Chi si adatta e chi no
«A tre anni dalla tempesta, quindi, gli organismi impollinatori non sembrano essersi adattati alle nuove condizioni locali create dagli schianti, ma sembrano utilizzare questi ambienti in maniera opportunistica – leggiamo nella relazione degli esperti –. Al contrario, la biodiversità degli artropodi predatori, come i ragni, risulta essere influenzata anche dai fattori locali come la diversità di piante: sembrano adattarsi molto più velocemente alle nuove condizioni ambientali create dalla tempesta rispetto ad organismi volatori».
La tempesta Vaia è stato il disturbo da vento più importante avvenuto recentemente in Italia. Si è stimato che gli schianti abbiano interessato una superficie di oltre 42 mila ettari e abbattuto 16 milioni di metri cubi di legname.
Monitorati 148 siti
Le Università di Udine e di Padova e gli altri istituti scientifici hanno monitorato, per studiare la rinnovazione del bosco, 148 siti di cui 20 in regione, rilevando in totale 3.143 individui di rinnovazione, con una densità media di 16.473 individui ogni ettaro. Ed ecco un primo riscontro: il 12,4% delle piccole piante ha evidenziato danni da brucamento. La quantità di legno morto campionata in ogni area di saggio si aggira mediamente attorno ai 48 metri cubi ad ettaro.
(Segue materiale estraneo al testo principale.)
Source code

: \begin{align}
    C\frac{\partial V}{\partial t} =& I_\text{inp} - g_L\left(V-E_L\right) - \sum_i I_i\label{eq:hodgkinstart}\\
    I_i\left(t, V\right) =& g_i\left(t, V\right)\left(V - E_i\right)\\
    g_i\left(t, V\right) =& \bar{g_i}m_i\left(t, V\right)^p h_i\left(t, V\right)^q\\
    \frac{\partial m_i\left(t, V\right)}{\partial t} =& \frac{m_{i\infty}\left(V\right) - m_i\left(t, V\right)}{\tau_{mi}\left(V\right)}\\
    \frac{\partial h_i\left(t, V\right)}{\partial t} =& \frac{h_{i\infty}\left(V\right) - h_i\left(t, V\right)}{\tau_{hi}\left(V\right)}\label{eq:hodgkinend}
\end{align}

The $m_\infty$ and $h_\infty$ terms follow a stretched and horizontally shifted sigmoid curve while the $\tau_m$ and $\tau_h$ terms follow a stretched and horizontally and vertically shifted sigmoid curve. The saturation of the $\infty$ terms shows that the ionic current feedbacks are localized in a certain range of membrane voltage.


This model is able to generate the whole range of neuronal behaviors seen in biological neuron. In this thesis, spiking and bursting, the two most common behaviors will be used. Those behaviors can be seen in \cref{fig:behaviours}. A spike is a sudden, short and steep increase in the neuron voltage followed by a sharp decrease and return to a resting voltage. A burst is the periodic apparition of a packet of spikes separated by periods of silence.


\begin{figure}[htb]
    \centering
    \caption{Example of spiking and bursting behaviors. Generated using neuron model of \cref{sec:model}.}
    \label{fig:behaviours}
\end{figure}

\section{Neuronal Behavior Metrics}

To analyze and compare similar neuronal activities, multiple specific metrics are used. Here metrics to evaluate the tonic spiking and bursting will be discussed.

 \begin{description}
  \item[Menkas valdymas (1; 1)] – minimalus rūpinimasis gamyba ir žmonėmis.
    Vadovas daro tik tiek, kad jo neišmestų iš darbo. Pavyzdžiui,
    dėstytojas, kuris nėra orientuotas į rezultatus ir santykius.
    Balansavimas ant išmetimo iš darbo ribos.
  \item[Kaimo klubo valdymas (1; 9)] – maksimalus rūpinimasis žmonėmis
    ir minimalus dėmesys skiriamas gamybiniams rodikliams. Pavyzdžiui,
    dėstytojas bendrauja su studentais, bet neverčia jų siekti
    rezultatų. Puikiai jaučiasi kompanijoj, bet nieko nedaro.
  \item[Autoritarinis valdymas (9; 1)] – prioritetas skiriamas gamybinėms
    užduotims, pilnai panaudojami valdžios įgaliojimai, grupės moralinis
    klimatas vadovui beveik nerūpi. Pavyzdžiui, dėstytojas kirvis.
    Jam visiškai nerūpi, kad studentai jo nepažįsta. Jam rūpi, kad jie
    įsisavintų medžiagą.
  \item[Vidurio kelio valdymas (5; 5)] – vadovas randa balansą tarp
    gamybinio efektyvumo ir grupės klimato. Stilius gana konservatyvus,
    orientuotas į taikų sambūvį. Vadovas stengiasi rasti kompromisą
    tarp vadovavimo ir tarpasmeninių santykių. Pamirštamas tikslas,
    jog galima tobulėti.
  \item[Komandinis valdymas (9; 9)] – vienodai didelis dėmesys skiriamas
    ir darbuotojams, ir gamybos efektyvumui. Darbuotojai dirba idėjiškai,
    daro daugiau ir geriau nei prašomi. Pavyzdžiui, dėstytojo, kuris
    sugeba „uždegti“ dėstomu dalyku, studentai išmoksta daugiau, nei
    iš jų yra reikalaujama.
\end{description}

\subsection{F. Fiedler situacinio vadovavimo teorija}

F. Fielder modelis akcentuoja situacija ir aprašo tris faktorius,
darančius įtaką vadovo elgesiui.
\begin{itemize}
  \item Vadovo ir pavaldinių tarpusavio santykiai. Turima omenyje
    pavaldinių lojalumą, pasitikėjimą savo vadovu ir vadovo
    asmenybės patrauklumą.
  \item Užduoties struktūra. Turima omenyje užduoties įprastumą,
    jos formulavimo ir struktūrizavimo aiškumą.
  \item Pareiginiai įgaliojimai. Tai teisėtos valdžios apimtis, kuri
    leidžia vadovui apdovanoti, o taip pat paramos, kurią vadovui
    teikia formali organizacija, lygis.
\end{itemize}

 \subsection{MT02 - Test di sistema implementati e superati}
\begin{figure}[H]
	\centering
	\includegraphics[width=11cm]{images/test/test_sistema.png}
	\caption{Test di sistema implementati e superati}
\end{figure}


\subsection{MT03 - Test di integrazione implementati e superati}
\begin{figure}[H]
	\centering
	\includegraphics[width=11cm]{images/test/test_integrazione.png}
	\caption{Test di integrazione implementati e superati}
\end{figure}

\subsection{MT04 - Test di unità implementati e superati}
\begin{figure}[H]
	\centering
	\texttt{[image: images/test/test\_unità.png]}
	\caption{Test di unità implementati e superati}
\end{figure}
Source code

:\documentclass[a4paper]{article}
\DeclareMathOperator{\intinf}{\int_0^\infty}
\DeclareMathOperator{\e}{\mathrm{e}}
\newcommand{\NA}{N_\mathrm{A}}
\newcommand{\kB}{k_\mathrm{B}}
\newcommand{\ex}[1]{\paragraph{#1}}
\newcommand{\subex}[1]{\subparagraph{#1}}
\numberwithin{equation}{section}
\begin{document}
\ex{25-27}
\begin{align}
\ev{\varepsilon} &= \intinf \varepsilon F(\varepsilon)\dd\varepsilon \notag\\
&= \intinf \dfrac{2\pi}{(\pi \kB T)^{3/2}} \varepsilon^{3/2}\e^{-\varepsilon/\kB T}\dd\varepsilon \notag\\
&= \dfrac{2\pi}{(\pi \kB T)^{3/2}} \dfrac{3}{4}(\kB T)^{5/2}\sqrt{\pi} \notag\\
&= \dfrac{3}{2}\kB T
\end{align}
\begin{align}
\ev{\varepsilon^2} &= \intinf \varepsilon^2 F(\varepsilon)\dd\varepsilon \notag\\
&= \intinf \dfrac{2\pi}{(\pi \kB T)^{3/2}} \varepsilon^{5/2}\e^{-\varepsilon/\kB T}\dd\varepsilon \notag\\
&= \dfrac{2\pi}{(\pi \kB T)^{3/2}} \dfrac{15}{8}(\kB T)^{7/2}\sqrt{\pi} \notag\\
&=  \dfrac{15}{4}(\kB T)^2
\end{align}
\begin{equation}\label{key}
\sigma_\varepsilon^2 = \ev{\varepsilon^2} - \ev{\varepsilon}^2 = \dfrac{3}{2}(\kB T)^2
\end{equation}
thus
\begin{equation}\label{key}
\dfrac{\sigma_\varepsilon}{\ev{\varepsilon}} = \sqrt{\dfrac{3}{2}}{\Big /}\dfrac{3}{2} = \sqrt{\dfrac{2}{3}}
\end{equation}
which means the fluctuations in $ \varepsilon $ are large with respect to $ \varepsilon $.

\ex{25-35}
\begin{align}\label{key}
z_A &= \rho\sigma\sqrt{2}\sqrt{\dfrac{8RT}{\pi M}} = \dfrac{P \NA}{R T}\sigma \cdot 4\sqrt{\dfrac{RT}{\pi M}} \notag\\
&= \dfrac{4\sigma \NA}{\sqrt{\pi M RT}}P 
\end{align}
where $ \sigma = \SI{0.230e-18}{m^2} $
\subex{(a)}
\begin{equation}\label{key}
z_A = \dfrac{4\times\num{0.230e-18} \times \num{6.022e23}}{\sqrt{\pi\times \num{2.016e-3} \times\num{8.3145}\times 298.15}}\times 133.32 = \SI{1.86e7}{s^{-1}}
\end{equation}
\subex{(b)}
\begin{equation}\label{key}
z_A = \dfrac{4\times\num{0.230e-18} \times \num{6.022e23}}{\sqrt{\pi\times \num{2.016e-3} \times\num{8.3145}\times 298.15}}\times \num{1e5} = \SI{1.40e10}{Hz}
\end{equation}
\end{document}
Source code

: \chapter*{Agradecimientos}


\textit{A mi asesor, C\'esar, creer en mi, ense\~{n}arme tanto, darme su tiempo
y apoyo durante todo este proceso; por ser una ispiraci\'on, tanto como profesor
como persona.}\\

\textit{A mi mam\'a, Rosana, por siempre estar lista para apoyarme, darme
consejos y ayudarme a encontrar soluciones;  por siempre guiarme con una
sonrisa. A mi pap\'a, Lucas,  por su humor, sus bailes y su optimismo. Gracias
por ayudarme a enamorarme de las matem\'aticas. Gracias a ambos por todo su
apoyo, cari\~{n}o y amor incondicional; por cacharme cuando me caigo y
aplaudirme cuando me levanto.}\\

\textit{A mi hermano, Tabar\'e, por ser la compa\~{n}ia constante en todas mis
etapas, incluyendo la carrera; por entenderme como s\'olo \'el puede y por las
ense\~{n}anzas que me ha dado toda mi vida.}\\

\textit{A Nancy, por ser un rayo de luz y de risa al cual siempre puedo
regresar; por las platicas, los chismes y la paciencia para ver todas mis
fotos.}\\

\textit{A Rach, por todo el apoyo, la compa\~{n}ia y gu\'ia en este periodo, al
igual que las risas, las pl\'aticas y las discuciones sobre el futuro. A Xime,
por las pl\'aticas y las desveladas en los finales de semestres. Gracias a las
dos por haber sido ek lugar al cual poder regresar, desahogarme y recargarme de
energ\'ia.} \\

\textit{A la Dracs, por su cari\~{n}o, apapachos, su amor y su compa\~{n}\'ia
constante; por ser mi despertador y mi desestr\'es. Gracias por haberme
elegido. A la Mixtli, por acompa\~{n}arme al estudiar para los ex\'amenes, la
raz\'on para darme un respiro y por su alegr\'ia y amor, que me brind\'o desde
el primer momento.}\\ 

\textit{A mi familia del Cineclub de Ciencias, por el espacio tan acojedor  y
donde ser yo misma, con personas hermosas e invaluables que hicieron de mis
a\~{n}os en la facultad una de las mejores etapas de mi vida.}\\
Gli studiosi hanno riscontrato che aumentando la distanza dalle piante porta-seme si riduce la possibilità di trovare quantità di seme adeguate a sostenere la rinnovazione, specialmente in presenza di abete rosso, abete bianco o faggio.
Come cambia il bosco
Nel post Vaia è stata rilevata una netta prevalenza di rinnovazione per le specie cosiddette “pioniere”: sorbo degli uccellatori, larice, betulla. Analizzando la rinnovazione del bosco in base all’altitudine, si trova che l’abete rosso ed il sorbo degli uccellatori hanno una distribuzione uniforme. Il larice mostra una discreta densità a quote basse ed a quote alte, con un picco negativo a quote intermedie, attorno ai 1.300 metri. L’abete bianco presenta un picco alle quote intermedie (1200-1500 metri) sensibilmente più alto rispetto agli estremi. Infine, il faggio mostra un decremento importante all’aumentare della quota fino a circa i 1300 metri, seguito da una ripresa nel numero di individui fino circa 1600 metri.
Potenziare la filiera del legno
Perché ci siamo occupati del problema? Perché ogni anno in Friuli-Venezia Giulia vengono tagliati oltre 200 mila metri cubi di legname. E perché solo una parte di questo legname resta in regione. Viene infatti esportata, ad esempio nella vicina Austria, per essere lavorata all’estero e nuovamente importata. «Si determina così una forte perdita di valore aggiunto che potrebbe restare sul territorio se ci fossero le risorse umane per valorizzarlo, a partire dall’edilizia, e aziende della filiera legno potenziate, in particolare nell’Alto Friuli», come ha dichiarato recentemente il capogruppo del Gruppo Legno arredo di Confindustria Udine, Alessandro Fantoni.